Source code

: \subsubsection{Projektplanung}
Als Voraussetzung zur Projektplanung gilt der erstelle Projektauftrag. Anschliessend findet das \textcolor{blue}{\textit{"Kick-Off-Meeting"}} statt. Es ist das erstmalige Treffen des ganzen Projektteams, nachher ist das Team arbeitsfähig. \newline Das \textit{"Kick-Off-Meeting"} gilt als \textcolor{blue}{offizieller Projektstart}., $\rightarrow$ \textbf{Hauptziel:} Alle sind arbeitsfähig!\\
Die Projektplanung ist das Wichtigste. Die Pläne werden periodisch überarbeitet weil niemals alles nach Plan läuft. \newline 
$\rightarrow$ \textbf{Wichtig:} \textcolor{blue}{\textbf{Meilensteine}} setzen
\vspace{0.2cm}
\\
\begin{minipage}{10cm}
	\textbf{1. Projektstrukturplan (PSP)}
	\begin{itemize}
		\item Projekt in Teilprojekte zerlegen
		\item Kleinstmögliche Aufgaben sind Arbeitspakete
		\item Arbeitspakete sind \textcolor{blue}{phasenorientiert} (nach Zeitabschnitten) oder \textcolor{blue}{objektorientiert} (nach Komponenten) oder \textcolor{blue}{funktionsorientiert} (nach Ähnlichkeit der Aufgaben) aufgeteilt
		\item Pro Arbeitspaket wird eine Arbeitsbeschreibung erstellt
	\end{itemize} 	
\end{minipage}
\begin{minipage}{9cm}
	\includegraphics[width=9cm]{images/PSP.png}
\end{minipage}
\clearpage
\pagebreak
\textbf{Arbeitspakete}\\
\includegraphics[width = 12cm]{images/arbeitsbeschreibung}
...
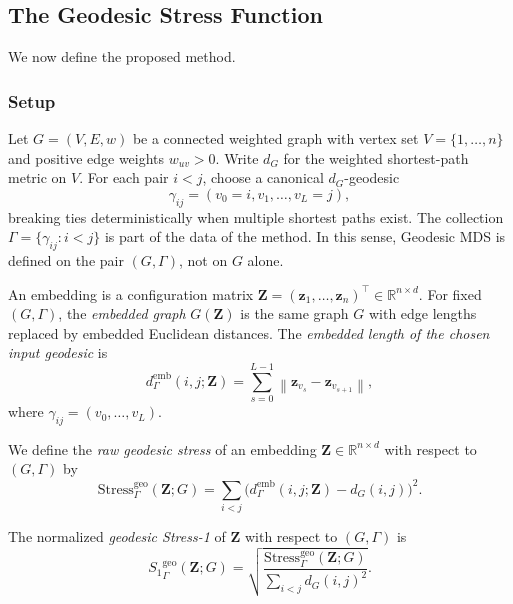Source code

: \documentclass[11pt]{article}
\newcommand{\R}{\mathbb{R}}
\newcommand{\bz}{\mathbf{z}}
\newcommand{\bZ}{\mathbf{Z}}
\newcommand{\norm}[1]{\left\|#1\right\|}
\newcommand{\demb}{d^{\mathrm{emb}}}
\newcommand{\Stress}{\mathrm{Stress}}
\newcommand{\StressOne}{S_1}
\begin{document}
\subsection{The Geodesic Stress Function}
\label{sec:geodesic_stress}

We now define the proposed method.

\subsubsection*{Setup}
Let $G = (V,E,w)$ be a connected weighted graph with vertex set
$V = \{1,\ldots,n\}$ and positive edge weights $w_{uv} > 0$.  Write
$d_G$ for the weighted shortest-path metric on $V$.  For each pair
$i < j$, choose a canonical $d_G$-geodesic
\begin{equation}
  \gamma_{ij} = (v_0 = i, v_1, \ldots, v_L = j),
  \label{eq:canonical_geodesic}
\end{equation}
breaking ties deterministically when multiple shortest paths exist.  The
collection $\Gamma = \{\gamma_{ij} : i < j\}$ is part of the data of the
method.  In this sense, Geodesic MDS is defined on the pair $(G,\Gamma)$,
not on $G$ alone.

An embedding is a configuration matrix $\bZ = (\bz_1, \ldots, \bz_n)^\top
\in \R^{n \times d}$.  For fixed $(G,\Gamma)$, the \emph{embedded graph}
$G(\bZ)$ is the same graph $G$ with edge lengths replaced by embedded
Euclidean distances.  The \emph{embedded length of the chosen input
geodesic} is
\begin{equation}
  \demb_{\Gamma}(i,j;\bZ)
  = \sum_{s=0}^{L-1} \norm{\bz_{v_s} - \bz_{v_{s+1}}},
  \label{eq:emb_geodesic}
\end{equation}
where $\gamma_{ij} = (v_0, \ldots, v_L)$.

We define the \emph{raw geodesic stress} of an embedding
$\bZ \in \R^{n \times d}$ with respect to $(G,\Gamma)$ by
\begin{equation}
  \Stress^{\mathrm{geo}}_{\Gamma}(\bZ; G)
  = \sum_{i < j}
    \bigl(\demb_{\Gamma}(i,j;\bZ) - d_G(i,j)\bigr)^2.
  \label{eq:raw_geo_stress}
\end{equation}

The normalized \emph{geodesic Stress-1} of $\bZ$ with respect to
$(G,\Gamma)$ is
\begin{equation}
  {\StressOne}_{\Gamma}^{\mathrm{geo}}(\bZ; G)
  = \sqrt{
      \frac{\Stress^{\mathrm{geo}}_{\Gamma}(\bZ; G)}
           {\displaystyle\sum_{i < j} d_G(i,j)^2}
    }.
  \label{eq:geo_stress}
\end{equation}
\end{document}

Exercise objective:
When a line in the listing above holds the word "includegraphics", copy it.

Output of the exercise:
	\includegraphics[width=9cm]{images/PSP.png}
\includegraphics[width = 12cm]{images/arbeitsbeschreibung}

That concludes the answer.